Each person copes with a holiday like Father’s Day differently. Feel free to avoid the holiday entirely—that’s completely fine as long as don’t feel worse by avoiding it.

“You don’t want to stuff your feelings and explode in a week,” Bonior says. And if you think you’ll be upset looking at social media, skip it, she adds.

“You don’t need to see all those photos on Facebook or Instagram,” she says. “As long as it feels functional, it’s okay. Just be sure to keep your finger on the pulse of your feelings.”

6. It’s OK to reach out for support when you need it

If you’re trying to psych yourself up for Sunday and aren’t sure you’ll be fine that day, communicate your needs to your partner or friends.

“The more notice you give your partner, the better,” Bonior says. “You should spell it out as in ‘I might need space on Sunday. Father’s Day is hard for me as you know.'”

If you have kids, you can also acknowledge that this day can be complicated. “Let’s say your kids are doing this huge Father’s Day celebration but your husband recently lost his dad,” Bonior says. “You can say something like ‘Daddy is going to be excited to spend the day with you, but you should know that Daddy is feeling sad because he’s missing Grandpa on Father’s Day, too.’
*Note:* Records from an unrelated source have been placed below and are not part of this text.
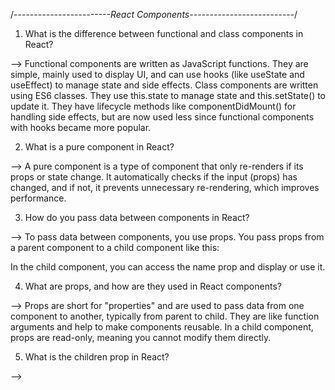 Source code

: /*------------------------React Components--------------------------*/


1. What is the difference between functional and class components in React?

--> Functional components are written as JavaScript functions. They are simple, mainly used to display UI, and can use hooks (like useState and useEffect) to manage state and side effects.
Class components are written using ES6 classes. They use this.state to manage state and this.setState() to update it. They have lifecycle methods like componentDidMount() for handling side effects, but are now used less since functional components with hooks became more popular.


2. What is a pure component in React?

--> A pure component is a type of component that only re-renders if its props or state change. It automatically checks if the input (props) has changed, and if not, it prevents unnecessary re-rendering, which improves performance.


3. How do you pass data between components in React?

--> To pass data between components, you use props. You pass props from a parent component to a child component like this:

<ChildComponent name="John" />
In the child component, you can access the name prop and display or use it.


4. What are props, and how are they used in React components?

--> Props are short for "properties" and are used to pass data from one component to another, typically from parent to child. They are like function arguments and help to make components reusable. In a child component, props are read-only, meaning you cannot modify them directly.


5. What is the children prop in React?

-->

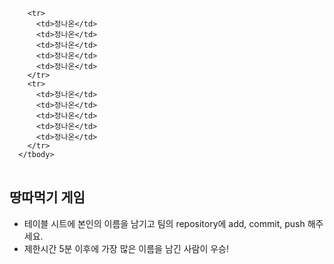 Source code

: <table>
      <tbody>

        <tr>
          <td>정나온</td>
          <td>정나온</td>
          <td>정나온</td>
          <td>정나온</td>
          <td>정나온</td>
        </tr>
        <tr>
          <td>정나온</td>
          <td>정나온</td>
          <td>정나온</td>
          <td>정나온</td>
          <td>정나온</td>
        </tr>
      </tbody>
</table>

## 땅따먹기 게임

- 테이블 시트에 본인의 이름을 남기고 팀의 repository에 add, commit, push 해주세요.
- 제한시간 5분 이후에 가장 많은 이름을 남긴 사람이 우승!
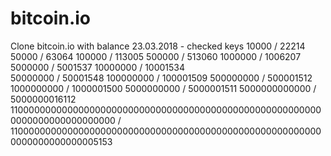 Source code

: # bitcoin.io
Clone bitcoin.io with balance
23.03.2018 - checked keys
10000 / 22214
50000 / 63064
100000 / 113005
500000 / 513060
1000000 / 1006207 
5000000 / 5001537 
10000000 / 10001534  
50000000 / 50001548 
100000000 / 100001509
500000000 / 500001512 
1000000000 / 1000001500 
5000000000 / 5000001511 
5000000000000 / 5000000016112 
1100000000000000000000000000000000000000000000000000000000000000000000000000 / 1100000000000000000000000000000000000000000000000000000000000000000000005153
“The more notice you can give to your loved ones, the less of a chance there will be for dashed expectations.”

There’s an oft-quoted line from writer Gloria Naylor, the National Book Award winner of The Women of Brewster Place: "Old as she was, she still missed her Daddy sometimes."

How true that sentiment! Although it’s been six months, my father’s passing still feels recent. I admit, I still miss him all the time.